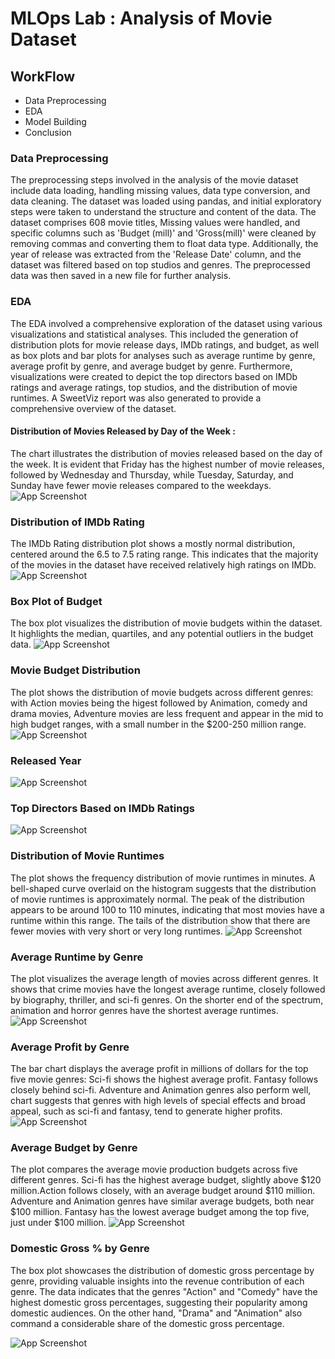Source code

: 
# MLOps Lab : Analysis of Movie Dataset

## WorkFlow
* Data Preprocessing
* EDA
* Model Building
* Conclusion 


### Data Preprocessing

The preprocessing steps involved in the analysis of the movie dataset include data loading, handling missing values, data type conversion, and data cleaning. The dataset was loaded using pandas, and initial exploratory steps were taken to understand the structure and content of the data. The dataset comprises 608 movie titles, Missing values were handled, and specific columns such as 'Budget (mill)' and 'Gross(mill)' were cleaned by removing commas and converting them to float data type. Additionally, the year of release was extracted from the 'Release Date' column, and the dataset was filtered based on top studios and genres. The preprocessed data was then saved in a new file for further analysis.

### EDA
The EDA involved a comprehensive exploration of the dataset using various visualizations and statistical analyses. This included the generation of distribution plots for movie release days, IMDb ratings, and budget, as well as box plots and bar plots for analyses such as average runtime by genre, average profit by genre, and average budget by genre. Furthermore, visualizations were created to depict the top directors based on IMDb ratings and average ratings, top studios, and the distribution of movie runtimes. A SweetViz report was also generated to provide a comprehensive overview of the dataset.
#### Distribution of Movies Released by Day of the Week :
The chart illustrates the distribution of movies released based on the day of the week. It is evident that Friday has the highest number of movie releases, followed by Wednesday and Thursday, while Tuesday, Saturday, and Sunday have fewer movie releases compared to the weekdays. 
![App Screenshot](/reports/figures/released_day.png)


### Distribution of IMDb Rating
The IMDb Rating distribution plot shows a mostly normal distribution, centered around the 6.5 to 7.5 rating range. This indicates that the majority of the movies in the dataset have received relatively high ratings on IMDb.
![App Screenshot](/reports/figures/rating_distribution.png)

### Box Plot of Budget
The box plot visualizes the distribution of movie budgets within the dataset. It highlights the median, quartiles, and any potential outliers in the budget data. 
![App Screenshot](/reports/figures/budget_plot.png)

### Movie Budget Distribution
The plot shows the distribution of movie budgets across different genres: with Action movies being the higest followed by Animation, comedy and drama movies, Adventure movies are less frequent and appear in the mid to high budget ranges, with a small number in the $200-250 million range.
![App Screenshot](/reports/figures/movie_budget.png)

### Released Year
![App Screenshot](/reports/figures/year.png)

### Top Directors Based on IMDb Ratings
![App Screenshot](/reports/figures/top10_direct.png)

### Distribution of Movie Runtimes
The plot shows the frequency distribution of movie runtimes in minutes. A bell-shaped curve overlaid on the histogram suggests that the distribution of movie runtimes is approximately normal. The peak of the distribution appears to be around 100 to 110 minutes, indicating that most movies have a runtime within this range. The tails of the distribution show that there are fewer movies with very short or very long runtimes.
![App Screenshot](/reports/figures/runtime.png)

### Average Runtime by Genre
The plot visualizes the average length of movies across different genres. It shows that crime movies have the longest average runtime, closely followed by biography, thriller, and sci-fi genres. On the shorter end of the spectrum, animation and horror genres have the shortest average runtimes. 
![App Screenshot](/reports/figures/runtime_genre.png)

### Average Profit by Genre
The bar chart displays the average profit in millions of dollars for the top five movie genres: 
Sci-fi shows the highest average profit. Fantasy follows closely behind sci-fi. Adventure and Animation genres also perform well, chart suggests that genres with high levels of special effects and broad appeal, such as sci-fi and fantasy, tend to generate higher profits.
![App Screenshot](/reports/figures/avg_profit.png)

### Average Budget by Genre
The plot compares the average movie production budgets across five different genres. Sci-fi has the highest average budget, slightly above \$120 million.Action follows closely, with an average budget around \$110 million. Adventure and Animation genres have similar average budgets, both near $100 million. Fantasy has the lowest average budget among the top five, just under \$100 million.
![App Screenshot](/reports/figures/avg_budget.png)

### Domestic Gross % by Genre
The box plot showcases the distribution of domestic gross percentage by genre, providing valuable insights into the revenue contribution of each genre. The data indicates that the genres "Action" and "Comedy" have the highest domestic gross percentages, suggesting their popularity among domestic audiences. On the other hand, "Drama" and "Animation" also command a considerable share of the domestic gross percentage.

![App Screenshot](/reports/figures/box.png)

* _Problem requirements_:
Copy out the material above exactly; the images stay out.

* _Solution to this exercise_:
Source code

: 
# MLOps Lab : Analysis of Movie Dataset

## WorkFlow
* Data Preprocessing
* EDA
* Model Building
* Conclusion 


### Data Preprocessing

The preprocessing steps involved in the analysis of the movie dataset include data loading, handling missing values, data type conversion, and data cleaning. The dataset was loaded using pandas, and initial exploratory steps were taken to understand the structure and content of the data. The dataset comprises 608 movie titles, Missing values were handled, and specific columns such as 'Budget (mill)' and 'Gross(mill)' were cleaned by removing commas and converting them to float data type. Additionally, the year of release was extracted from the 'Release Date' column, and the dataset was filtered based on top studios and genres. The preprocessed data was then saved in a new file for further analysis.

### EDA
The EDA involved a comprehensive exploration of the dataset using various visualizations and statistical analyses. This included the generation of distribution plots for movie release days, IMDb ratings, and budget, as well as box plots and bar plots for analyses such as average runtime by genre, average profit by genre, and average budget by genre. Furthermore, visualizations were created to depict the top directors based on IMDb ratings and average ratings, top studios, and the distribution of movie runtimes. A SweetViz report was also generated to provide a comprehensive overview of the dataset.
#### Distribution of Movies Released by Day of the Week :
The chart illustrates the distribution of movies released based on the day of the week. It is evident that Friday has the highest number of movie releases, followed by Wednesday and Thursday, while Tuesday, Saturday, and Sunday have fewer movie releases compared to the weekdays. 
![App Screenshot](/reports/figures/released_day.png)


### Distribution of IMDb Rating
The IMDb Rating distribution plot shows a mostly normal distribution, centered around the 6.5 to 7.5 rating range. This indicates that the majority of the movies in the dataset have received relatively high ratings on IMDb.
![App Screenshot](/reports/figures/rating_distribution.png)

### Box Plot of Budget
The box plot visualizes the distribution of movie budgets within the dataset. It highlights the median, quartiles, and any potential outliers in the budget data. 
![App Screenshot](/reports/figures/budget_plot.png)

### Movie Budget Distribution
The plot shows the distribution of movie budgets across different genres: with Action movies being the higest followed by Animation, comedy and drama movies, Adventure movies are less frequent and appear in the mid to high budget ranges, with a small number in the $200-250 million range.
![App Screenshot](/reports/figures/movie_budget.png)

### Released Year
![App Screenshot](/reports/figures/year.png)

### Top Directors Based on IMDb Ratings
![App Screenshot](/reports/figures/top10_direct.png)

### Distribution of Movie Runtimes
The plot shows the frequency distribution of movie runtimes in minutes. A bell-shaped curve overlaid on the histogram suggests that the distribution of movie runtimes is approximately normal. The peak of the distribution appears to be around 100 to 110 minutes, indicating that most movies have a runtime within this range. The tails of the distribution show that there are fewer movies with very short or very long runtimes.
![App Screenshot](/reports/figures/runtime.png)

### Average Runtime by Genre
The plot visualizes the average length of movies across different genres. It shows that crime movies have the longest average runtime, closely followed by biography, thriller, and sci-fi genres. On the shorter end of the spectrum, animation and horror genres have the shortest average runtimes. 
![App Screenshot](/reports/figures/runtime_genre.png)

### Average Profit by Genre
The bar chart displays the average profit in millions of dollars for the top five movie genres: 
Sci-fi shows the highest average profit. Fantasy follows closely behind sci-fi. Adventure and Animation genres also perform well, chart suggests that genres with high levels of special effects and broad appeal, such as sci-fi and fantasy, tend to generate higher profits.
![App Screenshot](/reports/figures/avg_profit.png)

### Average Budget by Genre
The plot compares the average movie production budgets across five different genres. Sci-fi has the highest average budget, slightly above \$120 million.Action follows closely, with an average budget around \$110 million. Adventure and Animation genres have similar average budgets, both near $100 million. Fantasy has the lowest average budget among the top five, just under \$100 million.
![App Screenshot](/reports/figures/avg_budget.png)

### Domestic Gross % by Genre
The box plot showcases the distribution of domestic gross percentage by genre, providing valuable insights into the revenue contribution of each genre. The data indicates that the genres "Action" and "Comedy" have the highest domestic gross percentages, suggesting their popularity among domestic audiences. On the other hand, "Drama" and "Animation" also command a considerable share of the domestic gross percentage.

![App Screenshot](/reports/figures/box.png)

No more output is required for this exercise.